* **Exercise**: Each entry is to be retyped exactly as it stands.

BEGIN Data for the task

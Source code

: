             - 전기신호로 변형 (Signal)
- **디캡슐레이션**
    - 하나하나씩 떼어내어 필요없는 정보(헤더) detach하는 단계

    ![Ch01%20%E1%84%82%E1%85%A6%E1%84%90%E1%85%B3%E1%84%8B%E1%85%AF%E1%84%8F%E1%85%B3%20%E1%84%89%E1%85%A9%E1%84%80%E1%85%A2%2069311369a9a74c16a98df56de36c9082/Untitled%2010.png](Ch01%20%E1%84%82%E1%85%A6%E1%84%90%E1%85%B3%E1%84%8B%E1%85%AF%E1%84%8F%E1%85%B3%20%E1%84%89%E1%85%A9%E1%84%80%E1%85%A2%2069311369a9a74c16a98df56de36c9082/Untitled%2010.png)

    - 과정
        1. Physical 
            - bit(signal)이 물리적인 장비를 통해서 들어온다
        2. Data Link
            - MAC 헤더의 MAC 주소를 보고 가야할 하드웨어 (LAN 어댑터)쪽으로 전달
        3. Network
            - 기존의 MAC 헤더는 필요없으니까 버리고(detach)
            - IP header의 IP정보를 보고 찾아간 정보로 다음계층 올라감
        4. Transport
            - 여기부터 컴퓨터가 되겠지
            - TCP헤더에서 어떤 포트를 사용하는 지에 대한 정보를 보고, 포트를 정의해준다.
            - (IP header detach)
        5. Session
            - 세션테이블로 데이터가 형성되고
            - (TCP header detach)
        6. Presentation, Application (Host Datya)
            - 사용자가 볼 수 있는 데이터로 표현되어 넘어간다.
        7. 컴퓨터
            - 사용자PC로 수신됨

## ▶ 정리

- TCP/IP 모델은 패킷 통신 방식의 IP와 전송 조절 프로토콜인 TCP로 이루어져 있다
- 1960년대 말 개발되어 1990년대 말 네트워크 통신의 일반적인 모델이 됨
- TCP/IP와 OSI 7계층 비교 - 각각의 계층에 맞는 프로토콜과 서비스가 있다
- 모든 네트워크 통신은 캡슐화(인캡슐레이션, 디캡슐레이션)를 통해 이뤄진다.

END Data for the task

* **Result of this task**:
Source code

:             - 전기신호로 변형 (Signal)
- **디캡슐레이션**
    - 하나하나씩 떼어내어 필요없는 정보(헤더) detach하는 단계

    ![Ch01%20%E1%84%82%E1%85%A6%E1%84%90%E1%85%B3%E1%84%8B%E1%85%AF%E1%84%8F%E1%85%B3%20%E1%84%89%E1%85%A9%E1%84%80%E1%85%A2%2069311369a9a74c16a98df56de36c9082/Untitled%2010.png](Ch01%20%E1%84%82%E1%85%A6%E1%84%90%E1%85%B3%E1%84%8B%E1%85%AF%E1%84%8F%E1%85%B3%20%E1%84%89%E1%85%A9%E1%84%80%E1%85%A2%2069311369a9a74c16a98df56de36c9082/Untitled%2010.png)

    - 과정
        1. Physical 
            - bit(signal)이 물리적인 장비를 통해서 들어온다
        2. Data Link
            - MAC 헤더의 MAC 주소를 보고 가야할 하드웨어 (LAN 어댑터)쪽으로 전달
        3. Network
            - 기존의 MAC 헤더는 필요없으니까 버리고(detach)
            - IP header의 IP정보를 보고 찾아간 정보로 다음계층 올라감
        4. Transport
            - 여기부터 컴퓨터가 되겠지
            - TCP헤더에서 어떤 포트를 사용하는 지에 대한 정보를 보고, 포트를 정의해준다.
            - (IP header detach)
        5. Session
            - 세션테이블로 데이터가 형성되고
            - (TCP header detach)
        6. Presentation, Application (Host Datya)
            - 사용자가 볼 수 있는 데이터로 표현되어 넘어간다.
        7. 컴퓨터
            - 사용자PC로 수신됨

## ▶ 정리

- TCP/IP 모델은 패킷 통신 방식의 IP와 전송 조절 프로토콜인 TCP로 이루어져 있다
- 1960년대 말 개발되어 1990년대 말 네트워크 통신의 일반적인 모델이 됨
- TCP/IP와 OSI 7계층 비교 - 각각의 계층에 맞는 프로토콜과 서비스가 있다
- 모든 네트워크 통신은 캡슐화(인캡슐레이션, 디캡슐레이션)를 통해 이뤄진다.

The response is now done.